Dataset records

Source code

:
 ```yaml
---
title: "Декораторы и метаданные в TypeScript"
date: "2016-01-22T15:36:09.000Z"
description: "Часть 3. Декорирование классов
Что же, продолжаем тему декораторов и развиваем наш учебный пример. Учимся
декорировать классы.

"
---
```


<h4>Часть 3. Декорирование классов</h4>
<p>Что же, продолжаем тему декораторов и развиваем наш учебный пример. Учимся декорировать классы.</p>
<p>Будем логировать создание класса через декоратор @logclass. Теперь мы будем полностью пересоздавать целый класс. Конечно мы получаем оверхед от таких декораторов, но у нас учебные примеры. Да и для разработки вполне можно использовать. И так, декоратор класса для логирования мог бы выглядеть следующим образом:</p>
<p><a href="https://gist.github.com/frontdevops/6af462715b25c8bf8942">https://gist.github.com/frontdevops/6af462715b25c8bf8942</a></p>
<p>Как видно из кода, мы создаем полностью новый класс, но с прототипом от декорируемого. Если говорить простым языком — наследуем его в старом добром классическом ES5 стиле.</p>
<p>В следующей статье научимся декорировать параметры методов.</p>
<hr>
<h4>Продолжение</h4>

==

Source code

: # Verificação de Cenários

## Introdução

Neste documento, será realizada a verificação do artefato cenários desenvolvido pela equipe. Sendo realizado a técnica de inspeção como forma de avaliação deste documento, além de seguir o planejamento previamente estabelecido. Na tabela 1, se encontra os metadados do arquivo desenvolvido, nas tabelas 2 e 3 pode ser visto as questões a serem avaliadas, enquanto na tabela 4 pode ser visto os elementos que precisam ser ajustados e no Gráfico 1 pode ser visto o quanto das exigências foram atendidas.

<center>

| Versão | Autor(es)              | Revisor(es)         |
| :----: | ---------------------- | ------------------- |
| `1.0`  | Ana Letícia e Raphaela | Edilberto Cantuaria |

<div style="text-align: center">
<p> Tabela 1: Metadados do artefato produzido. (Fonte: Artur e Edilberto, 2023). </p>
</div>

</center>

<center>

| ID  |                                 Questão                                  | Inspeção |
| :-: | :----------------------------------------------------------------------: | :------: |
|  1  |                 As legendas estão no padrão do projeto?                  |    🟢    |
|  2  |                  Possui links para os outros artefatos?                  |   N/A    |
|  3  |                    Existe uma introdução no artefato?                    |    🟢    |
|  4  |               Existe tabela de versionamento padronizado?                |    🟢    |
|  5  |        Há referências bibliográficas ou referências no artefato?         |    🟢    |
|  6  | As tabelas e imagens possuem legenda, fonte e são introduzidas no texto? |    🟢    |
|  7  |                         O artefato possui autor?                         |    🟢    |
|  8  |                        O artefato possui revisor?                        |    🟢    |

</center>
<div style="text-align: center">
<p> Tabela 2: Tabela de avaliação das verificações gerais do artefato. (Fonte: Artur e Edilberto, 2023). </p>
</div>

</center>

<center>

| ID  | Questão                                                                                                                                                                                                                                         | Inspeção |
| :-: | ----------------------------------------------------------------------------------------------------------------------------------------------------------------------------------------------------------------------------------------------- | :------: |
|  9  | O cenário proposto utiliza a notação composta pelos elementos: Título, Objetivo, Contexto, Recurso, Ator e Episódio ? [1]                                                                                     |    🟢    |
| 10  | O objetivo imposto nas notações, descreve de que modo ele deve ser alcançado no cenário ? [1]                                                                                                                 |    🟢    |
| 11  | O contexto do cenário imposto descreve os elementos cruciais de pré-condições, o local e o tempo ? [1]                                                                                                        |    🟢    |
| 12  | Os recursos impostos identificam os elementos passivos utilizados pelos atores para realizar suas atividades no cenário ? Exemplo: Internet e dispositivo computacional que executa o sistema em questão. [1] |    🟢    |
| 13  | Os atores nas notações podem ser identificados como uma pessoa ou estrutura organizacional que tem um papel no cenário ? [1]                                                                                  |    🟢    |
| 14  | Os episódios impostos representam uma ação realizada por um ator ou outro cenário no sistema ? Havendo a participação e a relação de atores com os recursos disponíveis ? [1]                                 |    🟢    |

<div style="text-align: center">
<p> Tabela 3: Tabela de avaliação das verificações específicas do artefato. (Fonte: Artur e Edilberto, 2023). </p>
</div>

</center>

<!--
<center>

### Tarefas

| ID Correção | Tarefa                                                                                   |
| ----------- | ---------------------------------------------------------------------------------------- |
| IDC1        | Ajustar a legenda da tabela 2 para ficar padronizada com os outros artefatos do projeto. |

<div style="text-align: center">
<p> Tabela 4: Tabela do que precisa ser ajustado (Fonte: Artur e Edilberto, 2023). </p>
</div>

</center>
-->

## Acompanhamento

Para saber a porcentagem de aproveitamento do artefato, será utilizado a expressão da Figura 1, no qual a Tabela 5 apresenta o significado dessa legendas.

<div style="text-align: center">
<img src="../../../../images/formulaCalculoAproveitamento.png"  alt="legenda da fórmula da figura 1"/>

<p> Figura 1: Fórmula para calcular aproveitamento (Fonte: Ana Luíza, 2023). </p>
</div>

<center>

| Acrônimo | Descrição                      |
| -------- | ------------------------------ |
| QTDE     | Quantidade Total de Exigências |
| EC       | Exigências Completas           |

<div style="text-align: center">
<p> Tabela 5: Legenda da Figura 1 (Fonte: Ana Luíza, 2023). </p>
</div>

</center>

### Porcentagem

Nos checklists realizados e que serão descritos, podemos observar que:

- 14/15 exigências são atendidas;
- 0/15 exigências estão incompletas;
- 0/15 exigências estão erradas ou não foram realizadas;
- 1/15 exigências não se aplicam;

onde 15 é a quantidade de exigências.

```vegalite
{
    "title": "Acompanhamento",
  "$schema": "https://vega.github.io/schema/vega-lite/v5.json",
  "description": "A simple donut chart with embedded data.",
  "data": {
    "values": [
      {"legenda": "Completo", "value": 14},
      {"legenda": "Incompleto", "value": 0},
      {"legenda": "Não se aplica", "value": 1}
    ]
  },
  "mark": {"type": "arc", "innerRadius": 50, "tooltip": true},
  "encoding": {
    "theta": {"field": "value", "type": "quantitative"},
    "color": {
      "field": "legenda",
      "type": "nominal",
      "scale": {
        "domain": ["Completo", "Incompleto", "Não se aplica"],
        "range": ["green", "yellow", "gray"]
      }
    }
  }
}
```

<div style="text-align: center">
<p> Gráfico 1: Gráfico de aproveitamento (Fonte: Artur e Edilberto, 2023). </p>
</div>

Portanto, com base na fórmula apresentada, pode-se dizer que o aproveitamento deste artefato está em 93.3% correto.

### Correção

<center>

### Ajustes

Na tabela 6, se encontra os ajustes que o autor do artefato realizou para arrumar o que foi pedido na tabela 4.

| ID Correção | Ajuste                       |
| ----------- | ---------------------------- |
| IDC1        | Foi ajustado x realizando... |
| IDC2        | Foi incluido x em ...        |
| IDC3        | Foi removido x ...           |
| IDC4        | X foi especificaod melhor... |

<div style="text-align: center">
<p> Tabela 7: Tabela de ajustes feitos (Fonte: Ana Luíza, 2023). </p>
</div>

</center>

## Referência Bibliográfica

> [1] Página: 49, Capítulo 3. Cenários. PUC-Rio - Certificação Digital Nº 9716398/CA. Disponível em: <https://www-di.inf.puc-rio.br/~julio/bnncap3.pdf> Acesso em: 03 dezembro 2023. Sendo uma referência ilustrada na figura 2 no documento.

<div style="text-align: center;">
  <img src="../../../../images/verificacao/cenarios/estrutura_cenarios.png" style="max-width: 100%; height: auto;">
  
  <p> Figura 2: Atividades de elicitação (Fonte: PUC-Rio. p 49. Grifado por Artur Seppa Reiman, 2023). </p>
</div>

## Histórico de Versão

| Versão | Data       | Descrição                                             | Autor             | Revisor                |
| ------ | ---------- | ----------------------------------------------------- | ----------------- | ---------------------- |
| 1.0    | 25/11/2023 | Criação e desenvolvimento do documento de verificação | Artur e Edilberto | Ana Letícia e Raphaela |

==

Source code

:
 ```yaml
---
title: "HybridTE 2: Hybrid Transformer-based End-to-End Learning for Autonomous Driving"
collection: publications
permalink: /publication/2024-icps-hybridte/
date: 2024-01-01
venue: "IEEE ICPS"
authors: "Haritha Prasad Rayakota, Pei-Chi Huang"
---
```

Work to be completed
Report how many lines of the records above contain the word "title", and give only that number.

Written answer
3